Make sure there’s a hamster wheel/spinner or saucer where they can run to their little heart’s content.
Do get your hamster out occasionally.
Keep the cage clean
It’s very important to keep your hamsters’ cage clean. Feces can easily build up, and this can attract bacteria, along with an unpleasant odor. The hamsters bedding should be cleaned every week.
How often to clean the cage depends on its size. Choose a large spacious cage for your hamster’s overall well-being and you’ll be able to clean it only once every several weeks.
Read more: How often to clean a hamster’s cage
There are two ways that this can be done: by soaking the entire cage in hot water and bleach for 24 hours, and by using pet-friendly disinfectants. If you are using the bleach method, the cage has to soak for another 24 hours in hot water to remove all of the bleach.
Watch out for disease – especially Wet Tail Disease
Wet tail is a relatively common hamster disease found in the intestines, caused by bacteria. The main symptom is a literal wet tail, usually matted with feces. Other symptoms could be lethargy, a lack of appetite, excessive sleeping, folded ears, and a foul odor. Without treatment by a veterinarian within the first 24 to 48 hours, this can kill your hamster.
Try to avoid your hamster getting wet tail. Wet tail disease can be caused by poor hygiene, overfeeding of vegetables, stress, and water of poor quality. Your hamster can be stressed because of too much handling, a change in their diet, being away from close family, illness or death of their mate, or a change in their environment. Some of these factors can be avoided, and thus wet tail can be avoided.
If you can, also try to avoid your hamster getting diarrhea. They can get it from a virus, too many greens or foods with laxative agents, poor living conditions, or being stressed. The hamster’s feces will become softer, lighter, and watery, and the hamster itself will look sick and lethargic.
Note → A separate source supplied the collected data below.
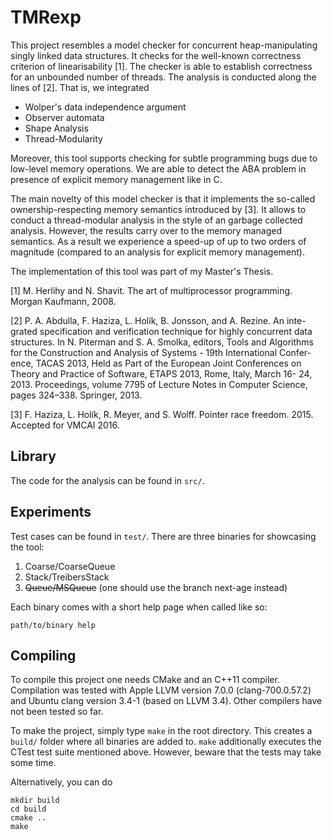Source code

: TMRexp
======


This project resembles a model checker for concurrent heap-manipulating singly linked data structures.
It checks for the well-known correctness criterion of linearisability [1].
The checker is able to establish correctness for an unbounded number of threads.
The analysis is conducted along the lines of [2].
That is, we integrated
   - Wolper's data independence argument
   - Observer automata
   - Shape Analysis
   - Thread-Modularity

Moreover, this tool supports checking for subtle programming bugs due to low-level memory operations.
We are able to detect the ABA problem in presence of explicit memory management like in C.

The main novelty of this model checker is that it implements the so-called ownership-respecting memory semantics introduced by [3].
It allows to conduct a thread-modular analysis in the style of an garbage collected analysis.
However, the results carry over to the memory managed semantics.
As a result we experience a speed-up of up to two orders of magnitude (compared to an analysis for explicit memory management).

The implementation of this tool was part of my Master's Thesis.


[1] M. Herlihy and N. Shavit. The art of multiprocessor programming. Morgan Kaufmann, 2008.

[2] P. A. Abdulla, F. Haziza, L. Holík, B. Jonsson, and A. Rezine. An inte- grated specification and verification technique for highly concurrent data structures. In N. Piterman and S. A. Smolka, editors, Tools and Algorithms for the Construction and Analysis of Systems - 19th International Confer- ence, TACAS 2013, Held as Part of the European Joint Conferences on Theory and Practice of Software, ETAPS 2013, Rome, Italy, March 16- 24, 2013. Proceedings, volume 7795 of Lecture Notes in Computer Science, pages 324–338. Springer, 2013.

[3] F. Haziza, L. Holík, R. Meyer, and S. Wolff. Pointer race freedom. 2015. Accepted for VMCAI 2016.


Library
-------

The code for the analysis can be found in `src/`.


Experiments
-----------

Test cases can be found in `test/`.
There are three binaries for showcasing the tool:

   1. Coarse/CoarseQueue
   2. Stack/TreibersStack
   3. ~~Queue/MSQueue~~ (one should use the branch next-age instead)

Each binary comes with a short help page when called like so:
```
path/to/binary help
```


Compiling
---------

To compile this project one needs CMake and an C++11 compiler.
Compilation was tested with Apple LLVM version 7.0.0 (clang-700.0.57.2)
and Ubuntu clang version 3.4-1 (based on LLVM 3.4).
Other compilers have not been tested so far.

To make the project, simply type `make` in the root directory.
This creates a `build/` folder where all binaries are added to.
`make` additionally executes the CTest test suite mentioned above.
However, beware that the tests may take some time.

Alternatively, you can do
```
mkdir build
cd build
cmake ..
make
```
They may also lose weight.
A trip to the vet is a fix for it, but waiting too long can cause your hamster to be uncomfortable longer.
Watch over your hamster
Lastly, spend time with your hamster. By doing this, you can get a sense of how your hamster acts and reacts, and you will also be able to notice whenever something is wrong or different about them. It will also help you build a better relationship with them.
How long do hamsters live compared to other pets?
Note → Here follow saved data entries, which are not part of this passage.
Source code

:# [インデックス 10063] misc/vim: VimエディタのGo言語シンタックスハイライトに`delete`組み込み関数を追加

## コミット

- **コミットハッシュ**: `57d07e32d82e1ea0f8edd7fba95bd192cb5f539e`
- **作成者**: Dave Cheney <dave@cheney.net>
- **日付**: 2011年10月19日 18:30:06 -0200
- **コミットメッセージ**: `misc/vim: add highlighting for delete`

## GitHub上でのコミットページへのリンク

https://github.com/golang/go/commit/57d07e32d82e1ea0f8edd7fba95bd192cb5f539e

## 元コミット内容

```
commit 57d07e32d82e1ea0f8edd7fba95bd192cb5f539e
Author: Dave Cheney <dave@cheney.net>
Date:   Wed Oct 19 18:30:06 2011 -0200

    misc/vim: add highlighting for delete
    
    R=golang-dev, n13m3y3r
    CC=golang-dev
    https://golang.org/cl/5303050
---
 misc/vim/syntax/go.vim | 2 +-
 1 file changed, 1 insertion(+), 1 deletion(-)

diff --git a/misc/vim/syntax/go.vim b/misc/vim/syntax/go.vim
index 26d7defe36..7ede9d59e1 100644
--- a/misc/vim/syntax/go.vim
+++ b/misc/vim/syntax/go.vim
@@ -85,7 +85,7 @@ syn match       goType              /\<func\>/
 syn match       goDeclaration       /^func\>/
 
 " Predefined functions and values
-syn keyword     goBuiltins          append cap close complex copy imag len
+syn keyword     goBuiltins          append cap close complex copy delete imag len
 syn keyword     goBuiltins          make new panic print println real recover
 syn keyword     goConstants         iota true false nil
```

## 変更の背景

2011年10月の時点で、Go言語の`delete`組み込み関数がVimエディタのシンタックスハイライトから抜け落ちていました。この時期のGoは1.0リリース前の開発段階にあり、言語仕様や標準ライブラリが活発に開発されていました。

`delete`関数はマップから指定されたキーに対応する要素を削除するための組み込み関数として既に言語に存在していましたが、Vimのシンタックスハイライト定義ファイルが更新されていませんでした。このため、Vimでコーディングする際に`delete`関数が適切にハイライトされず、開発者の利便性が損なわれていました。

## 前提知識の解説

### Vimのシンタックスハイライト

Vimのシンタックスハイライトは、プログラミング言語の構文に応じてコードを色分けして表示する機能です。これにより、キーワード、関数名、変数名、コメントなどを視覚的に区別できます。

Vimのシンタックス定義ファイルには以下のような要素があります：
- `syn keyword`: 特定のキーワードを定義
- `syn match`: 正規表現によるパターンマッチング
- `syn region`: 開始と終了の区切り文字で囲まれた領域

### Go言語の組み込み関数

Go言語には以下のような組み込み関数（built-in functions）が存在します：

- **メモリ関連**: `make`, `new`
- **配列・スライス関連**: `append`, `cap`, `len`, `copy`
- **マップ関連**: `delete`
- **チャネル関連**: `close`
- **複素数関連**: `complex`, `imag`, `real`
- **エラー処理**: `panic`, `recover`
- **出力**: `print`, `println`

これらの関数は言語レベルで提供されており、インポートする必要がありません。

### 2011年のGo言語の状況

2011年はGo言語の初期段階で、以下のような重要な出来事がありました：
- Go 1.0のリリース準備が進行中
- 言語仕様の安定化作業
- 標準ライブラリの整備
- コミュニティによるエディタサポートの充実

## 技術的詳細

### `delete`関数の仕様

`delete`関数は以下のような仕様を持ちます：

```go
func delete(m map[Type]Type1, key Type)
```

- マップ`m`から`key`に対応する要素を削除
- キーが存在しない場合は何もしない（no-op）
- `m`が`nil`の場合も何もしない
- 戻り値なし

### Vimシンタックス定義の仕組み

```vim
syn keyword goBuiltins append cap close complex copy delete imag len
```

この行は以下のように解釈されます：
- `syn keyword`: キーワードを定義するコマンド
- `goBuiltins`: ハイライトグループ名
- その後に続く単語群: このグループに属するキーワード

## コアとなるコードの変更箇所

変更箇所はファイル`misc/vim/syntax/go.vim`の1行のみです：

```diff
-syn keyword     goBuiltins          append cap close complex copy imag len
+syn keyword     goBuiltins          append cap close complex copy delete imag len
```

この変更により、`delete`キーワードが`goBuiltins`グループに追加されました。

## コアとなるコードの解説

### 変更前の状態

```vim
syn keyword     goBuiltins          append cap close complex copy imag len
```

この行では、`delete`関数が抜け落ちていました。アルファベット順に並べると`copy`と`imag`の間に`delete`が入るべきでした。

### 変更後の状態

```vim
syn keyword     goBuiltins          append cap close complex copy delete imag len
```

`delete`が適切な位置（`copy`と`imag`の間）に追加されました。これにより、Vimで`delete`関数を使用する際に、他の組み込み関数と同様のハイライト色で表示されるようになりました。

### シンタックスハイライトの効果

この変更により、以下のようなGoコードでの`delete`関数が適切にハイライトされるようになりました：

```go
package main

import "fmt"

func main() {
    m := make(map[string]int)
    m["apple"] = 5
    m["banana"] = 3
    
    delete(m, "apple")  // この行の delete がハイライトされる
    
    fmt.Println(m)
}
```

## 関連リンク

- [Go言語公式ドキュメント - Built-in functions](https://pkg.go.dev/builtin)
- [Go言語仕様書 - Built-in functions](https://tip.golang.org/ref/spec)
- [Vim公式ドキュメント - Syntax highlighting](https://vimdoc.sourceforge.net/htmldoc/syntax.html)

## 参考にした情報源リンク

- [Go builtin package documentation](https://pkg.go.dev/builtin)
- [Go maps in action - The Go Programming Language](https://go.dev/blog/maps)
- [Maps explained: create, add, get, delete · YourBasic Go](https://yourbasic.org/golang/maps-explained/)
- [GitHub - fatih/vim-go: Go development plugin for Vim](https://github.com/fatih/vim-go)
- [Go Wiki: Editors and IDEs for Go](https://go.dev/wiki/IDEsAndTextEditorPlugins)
The sad news is that, compared to other pets, hamsters don’t live very long.
However, they do well as far as rodents go. Hamsters actually live longer than mice and rats, who only live 1 to 2 years.
Other pets live much longer than hamsters. Common household pets are dogs, cats, goldfish, guinea pigs, rabbits, snakes, lizards, parrots, cockatiels, and parakeets. Let’s take a quick look at their respective lifespan potential:
- Small lizards and guinea pigs are the closest to the hamster’s lifespan, with their minimum lifespan being 3 years.
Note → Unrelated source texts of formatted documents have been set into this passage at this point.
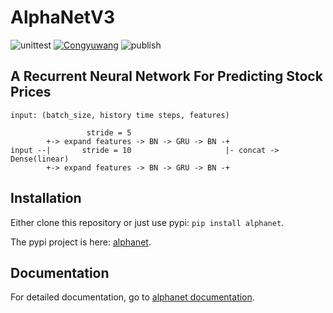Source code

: # AlphaNetV3

![unittest](https://github.com/Congyuwang/AlphaNetV3/actions/workflows/tests.yml/badge.svg)
[![Congyuwang](https://circleci.com/gh/Congyuwang/AlphaNetV3.svg?style=shield)](https://circleci.com/gh/Congyuwang/AlphaNetV3)
![publish](https://github.com/Congyuwang/AlphaNetV3/actions/workflows/python-publish.yml/badge.svg)

## A Recurrent Neural Network For Predicting Stock Prices

```
input: (batch_size, history time steps, features)

                 stride = 5
        +-> expand features -> BN -> GRU -> BN -+
input --|       stride = 10                     |- concat -> Dense(linear)
        +-> expand features -> BN -> GRU -> BN -+
```

## Installation
Either clone this repository or just use pypi: ``pip install alphanet``.

The pypi project is here: [alphanet](https://pypi.org/project/alphanet/).

## Documentation
For detailed documentation, go to
[alphanet documentation](https://github.com/Congyuwang/AlphaNetV3/tree/master/docs).
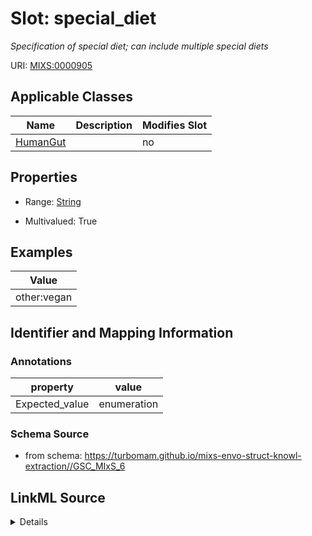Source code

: # Slot: special_diet


_Specification of special diet; can include multiple special diets_



URI: [MIXS:0000905](https://w3id.org/mixs/0000905)



<!-- no inheritance hierarchy -->




## Applicable Classes

| Name | Description | Modifies Slot |
| --- | --- | --- |
[HumanGut](HumanGut.md) |  |  no  |







## Properties

* Range: [String](String.md)

* Multivalued: True






## Examples

| Value |
| --- |
| other:vegan |

## Identifier and Mapping Information





### Annotations

| property | value |
| --- | --- |
| Expected_value | enumeration |



### Schema Source


* from schema: https://turbomam.github.io/mixs-envo-struct-knowl-extraction//GSC_MIxS_6




## LinkML Source

<details>
```yaml
name: special_diet
annotations:
  Expected_value:
    tag: Expected_value
    value: enumeration
description: Specification of special diet; can include multiple special diets
title: special diet
notes:
- diet
examples:
- value: other:vegan
from_schema: https://turbomam.github.io/mixs-envo-struct-knowl-extraction//GSC_MIxS_6
rank: 1000
string_serialization: '[low carb|reduced calorie|vegetarian|other(to be specified)]'
slot_uri: MIXS:0000905
multivalued: true
alias: special_diet
domain_of:
- HumanGut
range: string
required: false
recommended: false

```
</details>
- Goldfish can live from 5 to 10 years
- Snakes can average 9 years
- Rabbits can live 7 to 10 years
- Dogs, man’s best friend, have an average lifespan of 8 to 13 years, though they have been known to live much longer.
- Indoor cats can can live up to 18 years and, because outside forces, outdoor cats only average to around 5 years.
- Parrots are the longest living of the three, with a lifespan of up to 50 years (and longer with some breeds!), making them the pet with the longest lifespan on this list.
- Cockatiels can live up to 25 years
- Parakeets up to 8.
Before getting a hamster, it’s good to do some research. Some are very small and fragile, and aren’t recommended for smaller children. Be sure to take the necessary steps and precautions to ensure that your hamster has a healthy and comfortable life. Remember, it’s not just the length of your pet’s life that matters – it’s the quality of life you provide your little friend that counts. Take good care of your hamster and you’ll have a great friendship to treasure forever.